THE TASK: Print word for word the first line of the listing below and every line after it, through the line with "sample is enriched". Leave out the pictures and the rest.

DATASET ENTRIES:
────────────────

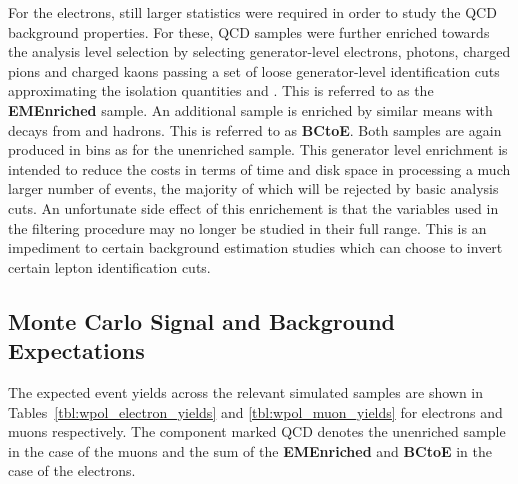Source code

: For the electrons, still larger statistics were required in order to study the
\ac{QCD} background properties. For these, \ac{QCD} samples were further
enriched towards the analysis level selection by selecting generator-level
electrons, photons, charged pions and charged kaons passing a set of loose
generator-level identification cuts approximating the isolation quantities and
\HoverE. This is referred to as the \textbf{EMEnriched} sample. An additional
sample is enriched by similar means with decays from \Pbottom and \Pstrange
hadrons. This is referred to as \textbf{BCtoE}. Both samples are again produced
in \pthat bins as for the unenriched sample. This generator level enrichment is
intended to reduce the costs in terms of time and disk space in processing a
much larger number of events, the majority of which will be rejected by basic
analysis cuts. An unfortunate side effect of this enrichement is that the
variables used in the filtering procedure may no longer be studied in their full
range. This is an impediment to certain background estimation studies which can
choose to invert certain lepton identification cuts.

\subsection{Monte Carlo Signal and Background Expectations}
The expected event yields across the relevant simulated samples are shown in
Tables~\ref{tbl:wpol_electron_yields} and \ref{tbl:wpol_muon_yields} for
electrons and muons respectively. The component marked \ac{QCD} denotes the
unenriched sample in the case of the muons and the sum of the
\textbf{EMEnriched} and \textbf{BCtoE} in the case of the electrons.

────────────────

FINISHED EXERCISE:
Source code

: For the electrons, still larger statistics were required in order to study the
\ac{QCD} background properties. For these, \ac{QCD} samples were further
enriched towards the analysis level selection by selecting generator-level
electrons, photons, charged pions and charged kaons passing a set of loose
generator-level identification cuts approximating the isolation quantities and
\HoverE. This is referred to as the \textbf{EMEnriched} sample. An additional
sample is enriched by similar means with decays from \Pbottom and \Pstrange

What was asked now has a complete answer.